Nuxeo's open source Enterprise Content Management (ECM) platform has been ratcheted up a notch this week with the availability of two new modules. Both designed to use semantic technologies to automate linked data services, the new code blocks are available on the company's Nuxeo Marketplace EP-based repository — which in itself represents an ECM industry “app store” of sorts.
Nuxeo claims that the two new modules both use semantic technology to extend the body of information available on recognizable data entities in a content repository. They are available as optional extensions to Nuxeo Enterprise Platform (EP), or any of the products and frameworks based on Nuxeo EP, such as Nuxeo DM.
“The Automated Document Categorization” package: allows any Nuxeo EP-based content application to automatically complete document metadata for a newly created document based on the textual content of the electronic file. Metadata such as language, subject, geographic coverage includes elements from the Dublin Core metadata standard and from the Nuxeo application.
When a new document is added, the text is extracted then tokenized and each token counted to perform advanced statistical analysis to suggest the most likely categories for the metadata fields.
“The Semantic Linking” package: provides a call to the open source Apache incubator project now known as “Apache Stanbol.” Nuxeo has been an active contributor to this open source OSGi-based RESTful semantic engine project, established under the Interactive Knowledge Stack project (IKS) and formerly known as “FISE.” This semantic service analyzes document text to find notable people, places, or organizations using DBPedia, as an online reference knowledge base created from information extracted from Wikipedia.
The semantic engine identifies notable entities within the file text. An entity hub then enables access to related information, such as lists of other repository documents that reference the same entity, and descriptions and images from DBPedia. Entities can also be manually created, or manually linked from a document. News agencies, educational institutions, research firms or any organization needing quick, accurate identification of known personalities, organizations, or places, across large volumes of text, will benefit from this packaged module.

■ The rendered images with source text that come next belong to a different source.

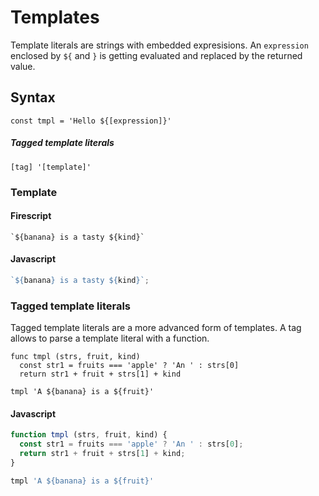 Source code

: Templates
=========

Template literals are strings with embedded expresisions. An `expression` enclosed by `${` and `}` is getting evaluated and replaced by the returned value.

Syntax
------

```
const tmpl = 'Hello ${[expression]}'
```

##### Tagged template literals

```
[tag] '[template]'
```

### Template

#### Firescript

```fire
`${banana} is a tasty ${kind}`
```

#### Javascript

```js
`${banana} is a tasty ${kind}`;
```

### Tagged template literals

Tagged template literals are a more advanced form of templates. A tag allows to parse a template literal with a function.

```fire
func tmpl (strs, fruit, kind)
  const str1 = fruits === 'apple' ? 'An ' : strs[0]
  return str1 + fruit + strs[1] + kind

tmpl 'A ${banana} is a ${fruit}'
```

#### Javascript

```js
function tmpl (strs, fruit, kind) {
  const str1 = fruits === 'apple' ? 'An ' : strs[0];
  return str1 + fruit + strs[1] + kind;
}

tmpl 'A ${banana} is a ${fruit}'
```
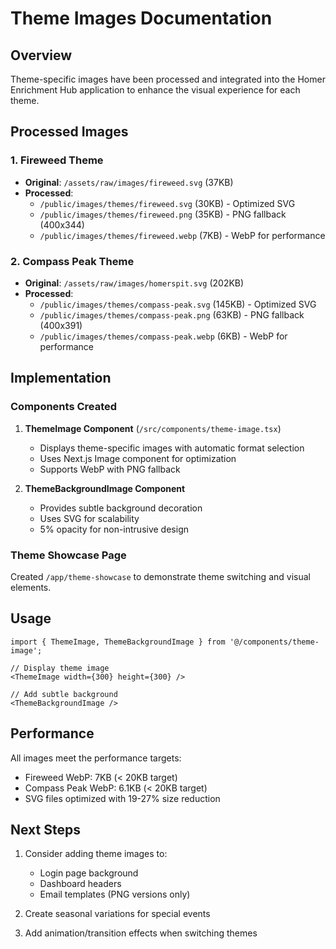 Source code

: # Theme Images Documentation

## Overview

Theme-specific images have been processed and integrated into the Homer Enrichment Hub application to enhance the visual experience for each theme.

## Processed Images

### 1. Fireweed Theme

- **Original**: `/assets/raw/images/fireweed.svg` (37KB)
- **Processed**:
  - `/public/images/themes/fireweed.svg` (30KB) - Optimized SVG
  - `/public/images/themes/fireweed.png` (35KB) - PNG fallback (400x344)
  - `/public/images/themes/fireweed.webp` (7KB) - WebP for performance

### 2. Compass Peak Theme

- **Original**: `/assets/raw/images/homerspit.svg` (202KB)
- **Processed**:
  - `/public/images/themes/compass-peak.svg` (145KB) - Optimized SVG
  - `/public/images/themes/compass-peak.png` (63KB) - PNG fallback (400x391)
  - `/public/images/themes/compass-peak.webp` (6KB) - WebP for performance

## Implementation

### Components Created

1. **ThemeImage Component** (`/src/components/theme-image.tsx`)
   - Displays theme-specific images with automatic format selection
   - Uses Next.js Image component for optimization
   - Supports WebP with PNG fallback

2. **ThemeBackgroundImage Component**
   - Provides subtle background decoration
   - Uses SVG for scalability
   - 5% opacity for non-intrusive design

### Theme Showcase Page

Created `/app/theme-showcase` to demonstrate theme switching and visual elements.

## Usage

```tsx
import { ThemeImage, ThemeBackgroundImage } from '@/components/theme-image';

// Display theme image
<ThemeImage width={300} height={300} />

// Add subtle background
<ThemeBackgroundImage />
```

## Performance

All images meet the performance targets:

- Fireweed WebP: 7KB (< 20KB target)
- Compass Peak WebP: 6.1KB (< 20KB target)
- SVG files optimized with 19-27% size reduction

## Next Steps

1. Consider adding theme images to:
   - Login page background
   - Dashboard headers
   - Email templates (PNG versions only)

2. Create seasonal variations for special events

3. Add animation/transition effects when switching themes
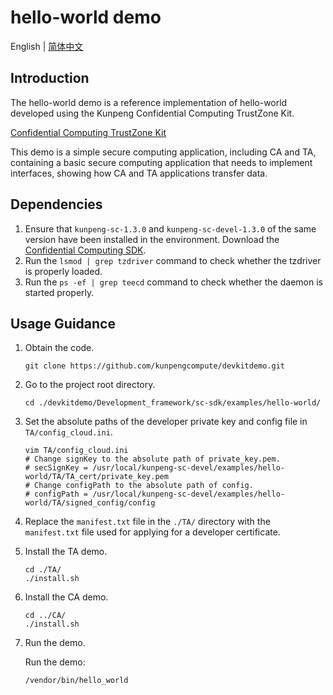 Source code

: # hello-world demo

English | [简体中文](README.md)

## Introduction
The hello-world demo is a reference implementation of hello-world developed using the Kunpeng Confidential Computing TrustZone Kit.

[Confidential Computing TrustZone Kit](https://www.hikunpeng.com/en/developer/boostkit/confidential-computing)

This demo is a simple secure computing application, including CA and TA, containing a basic secure computing application that needs to implement interfaces, showing how CA and TA applications transfer data.

## Dependencies

1. Ensure that `kunpeng-sc-1.3.0` and `kunpeng-sc-devel-1.3.0` of the same version have been installed in the environment. Download the [Confidential Computing SDK](https://mirrors.huaweicloud.com/kunpeng/archive/Kunpeng_SDK/itrustee/).
2. Run the `lsmod | grep tzdriver` command to check whether the tzdriver is properly loaded.
3. Run the  `ps -ef | grep teecd` command to check whether the daemon is started properly.

## Usage Guidance

1. Obtain the code.

   ```shell
   git clone https://github.com/kunpengcompute/devkitdemo.git
   ```

2. Go to the project root directory.

   ```shell
   cd ./devkitdemo/Development_framework/sc-sdk/examples/hello-world/
   ```

3. Set the absolute paths of the developer private key and config file in `TA/config_cloud.ini`.

   ```shell
   vim TA/config_cloud.ini
   # Change signKey to the absolute path of private_key.pem.
   # secSignKey = /usr/local/kunpeng-sc-devel/examples/hello-world/TA/TA_cert/private_key.pem
   # Change configPath to the absolute path of config.
   # configPath = /usr/local/kunpeng-sc-devel/examples/hello-world/TA/signed_config/config
   ```

4. Replace the `manifest.txt` file in the `./TA/` directory with the `manifest.txt` file used for applying for a developer certificate.

5. Install the TA demo.

   ```shell
   cd ./TA/
   ./install.sh
   ```

6. Install the CA demo.

   ```shell
   cd ../CA/
   ./install.sh
   ```

7. Run the demo.

   Run the demo:
   ```shell
   /vendor/bin/hello_world
   ```
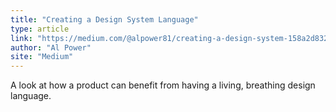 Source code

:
 ```yaml
---
title: "Creating a Design System Language"
type: article
link: "https://medium.com/@alpower81/creating-a-design-system-158a2d832551"
author: "Al Power"
site: "Medium"
---
```


A look at how a product can benefit from having a living, breathing design language.
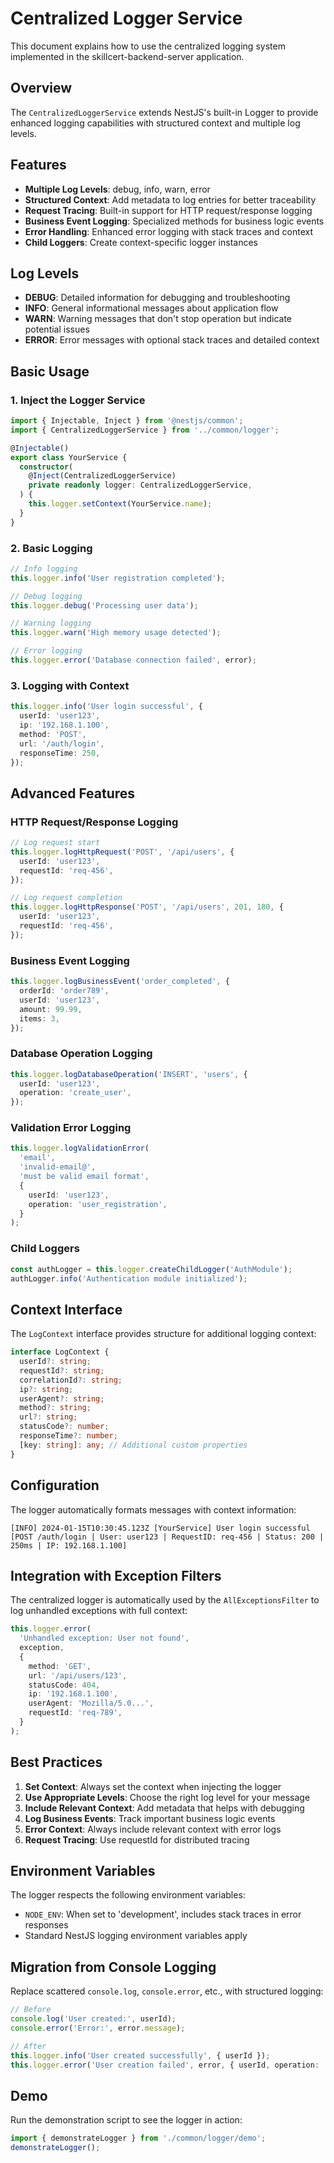 # Centralized Logger Service

This document explains how to use the centralized logging system implemented in the skillcert-backend-server application.

## Overview

The `CentralizedLoggerService` extends NestJS's built-in Logger to provide enhanced logging capabilities with structured context and multiple log levels.

## Features

- **Multiple Log Levels**: debug, info, warn, error
- **Structured Context**: Add metadata to log entries for better traceability
- **Request Tracing**: Built-in support for HTTP request/response logging
- **Business Event Logging**: Specialized methods for business logic events
- **Error Handling**: Enhanced error logging with stack traces and context
- **Child Loggers**: Create context-specific logger instances

## Log Levels

- **DEBUG**: Detailed information for debugging and troubleshooting
- **INFO**: General informational messages about application flow
- **WARN**: Warning messages that don't stop operation but indicate potential issues
- **ERROR**: Error messages with optional stack traces and detailed context

## Basic Usage

### 1. Inject the Logger Service

```typescript
import { Injectable, Inject } from '@nestjs/common';
import { CentralizedLoggerService } from '../common/logger';

@Injectable()
export class YourService {
  constructor(
    @Inject(CentralizedLoggerService)
    private readonly logger: CentralizedLoggerService,
  ) {
    this.logger.setContext(YourService.name);
  }
}
```

### 2. Basic Logging

```typescript
// Info logging
this.logger.info('User registration completed');

// Debug logging
this.logger.debug('Processing user data');

// Warning logging
this.logger.warn('High memory usage detected');

// Error logging
this.logger.error('Database connection failed', error);
```

### 3. Logging with Context

```typescript
this.logger.info('User login successful', {
  userId: 'user123',
  ip: '192.168.1.100',
  method: 'POST',
  url: '/auth/login',
  responseTime: 250,
});
```

## Advanced Features

### HTTP Request/Response Logging

```typescript
// Log request start
this.logger.logHttpRequest('POST', '/api/users', {
  userId: 'user123',
  requestId: 'req-456',
});

// Log request completion
this.logger.logHttpResponse('POST', '/api/users', 201, 180, {
  userId: 'user123',
  requestId: 'req-456',
});
```

### Business Event Logging

```typescript
this.logger.logBusinessEvent('order_completed', {
  orderId: 'order789',
  userId: 'user123',
  amount: 99.99,
  items: 3,
});
```

### Database Operation Logging

```typescript
this.logger.logDatabaseOperation('INSERT', 'users', {
  userId: 'user123',
  operation: 'create_user',
});
```

### Validation Error Logging

```typescript
this.logger.logValidationError(
  'email',
  'invalid-email@',
  'must be valid email format',
  {
    userId: 'user123',
    operation: 'user_registration',
  }
);
```

### Child Loggers

```typescript
const authLogger = this.logger.createChildLogger('AuthModule');
authLogger.info('Authentication module initialized');
```

## Context Interface

The `LogContext` interface provides structure for additional logging context:

```typescript
interface LogContext {
  userId?: string;
  requestId?: string;
  correlationId?: string;
  ip?: string;
  userAgent?: string;
  method?: string;
  url?: string;
  statusCode?: number;
  responseTime?: number;
  [key: string]: any; // Additional custom properties
}
```

## Configuration

The logger automatically formats messages with context information:

```
[INFO] 2024-01-15T10:30:45.123Z [YourService] User login successful [POST /auth/login | User: user123 | RequestID: req-456 | Status: 200 | 250ms | IP: 192.168.1.100]
```

## Integration with Exception Filters

The centralized logger is automatically used by the `AllExceptionsFilter` to log unhandled exceptions with full context:

```typescript
this.logger.error(
  'Unhandled exception: User not found',
  exception,
  {
    method: 'GET',
    url: '/api/users/123',
    statusCode: 404,
    ip: '192.168.1.100',
    userAgent: 'Mozilla/5.0...',
    requestId: 'req-789',
  }
);
```

## Best Practices

1. **Set Context**: Always set the context when injecting the logger
2. **Use Appropriate Levels**: Choose the right log level for your message
3. **Include Relevant Context**: Add metadata that helps with debugging
4. **Log Business Events**: Track important business logic events
5. **Error Context**: Always include relevant context with error logs
6. **Request Tracing**: Use requestId for distributed tracing

## Environment Variables

The logger respects the following environment variables:

- `NODE_ENV`: When set to 'development', includes stack traces in error responses
- Standard NestJS logging environment variables apply

## Migration from Console Logging

Replace scattered `console.log`, `console.error`, etc., with structured logging:

```typescript
// Before
console.log('User created:', userId);
console.error('Error:', error.message);

// After
this.logger.info('User created successfully', { userId });
this.logger.error('User creation failed', error, { userId, operation: 'create_user' });
```

## Demo

Run the demonstration script to see the logger in action:

```typescript
import { demonstrateLogger } from './common/logger/demo';
demonstrateLogger();
``` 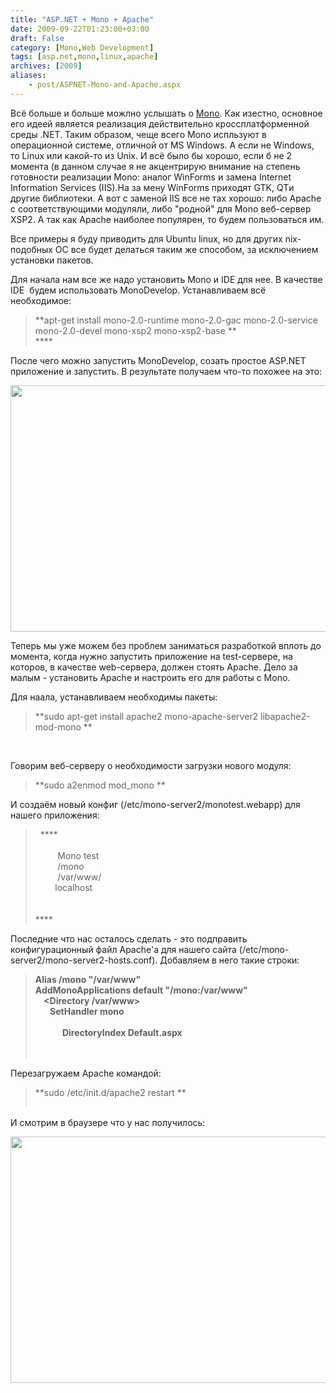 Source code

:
 ```yaml
---
title: "ASP.NET + Mono + Apache"
date: 2009-09-22T01:23:00+03:00
draft: False
category: [Mono,Web Development]
tags: [asp.net,mono,linux,apache]
archives: [2009]
aliases:
    - post/ASPNET-Mono-and-Apache.aspx
---
```



Всё больше и больше можлно услышать о [Mono](http://go-mono.com/). Как изестно, основное его идеей является реализация действительно кроссплатформенной среды .NET. Таким образом, чеще всего Mono испльзуют в операционной системе, отличной от MS Windows. А если не Windows, то Linux или какой-то из Unix. И всё было бы хорошо, если б не 2 момента (в данном случае я не акцентрирую внимание на степень готовности реализации Mono: аналог WinForms и замена Internet Information Services (IIS).На за мену WinForms приходят GTK, QTи другие библиотеки. А вот с заменой IIS все не тах хорошо: либо Apache с соответствующими модуляли, либо "родной" для Mono веб-сервер XSP2. А так как Apache наиболее популярен, то будем пользоваться им.

Все примеры я буду приводить для Ubuntu linux, но для других nix-подобных ОС все будет делаться таким же способом, за исключением установки пакетов. 

Для начала нам все же надо установить Mono и IDE для нее. В качестве IDE  будем использовать MonoDevelop. Устанавливаем всё необходимое:

> 	**apt-get install mono-2.0-runtime mono-2.0-gac mono-2.0-service mono-2.0-devel mono-xsp2 mono-xsp2-base **	<br />	****	<br />

После чего можно запустить MonoDevelop, созать простое ASP.NET приложение и запустить. В результате получаем что-то похожее на это:

<img src="/image.axd?picture=blog.png" alt="" width="700" height="394" />

Теперь мы уже можем без проблем заниматься разработкой вплоть до момента, когда нужно запустить приложение на test-сервере, на которов, в качестве web-сервера, должен стоять Apache. Дело за малым - установить Apache и настроить его для работы с Mono.

Для наала, устанавливаем необходимы пакеты: 

> 	**sudo apt-get install apache2 mono-apache-server2 libapache2-mod-mono		**

 

Говорим веб-серверу о необходимости загрузки нового модуля:

> 	**sudo a2enmod mod_mono							**

И создаём новый конфиг (/etc/mono-server2/monotest.webapp) для нашего приложения:

> 	 	****<apps><br />	      <web-application><br />	         <name>Mono test</name><br />	         <vpath>/mono</vpath><br />	         <path>/var/www/</path><br />	        <vhost>localhost</vhost><br />	      </web-application><br />	</apps> 				<br />	****	<br />

Последние что нас осталось сделать - это подправить конфигурационный файл Apache'а для нашего сайта (/etc/mono-server2/mono-server2-hosts.conf). Добавляем в него такие строки: 

> 	**Alias /mono "/var/www"<br />	AddMonoApplications default "/mono:/var/www"<br />	          <Directory /var/www><br />	               SetHandler mono<br />	                    <IfModule mod_dir.c><br />	                          DirectoryIndex Default.aspx<br />	                    </IfModule><br />	    </Directory>**<br />

Перезагружаем Apache командой: 

> 	**sudo /etc/init.d/apache2 restart		**<br />	<br />

И смотрим в браузере что у нас получилось:

<img src="/image.axd?picture=mono.png" alt="" width="700" height="394" />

“Nuxeo has been contributing heavily to this exciting initiative and is pleased to see it gain momentum with acceptance as “Stanbol” under the Apache incubator program,” notes Eric Barroca, Nuxeo CEO. “This project is important in the evolution of content analytics, because it is available as open source, ensuring semantic linking capabilities can be embedded and used across a broad range of content-enabled applications either online or on-premise inside enterprises.”
Nuxeo Marketplace is a directory offering a range of packaged plug-ins, templates and applications created by Nuxeo developers, Nuxeo Galaxy partners, and customers.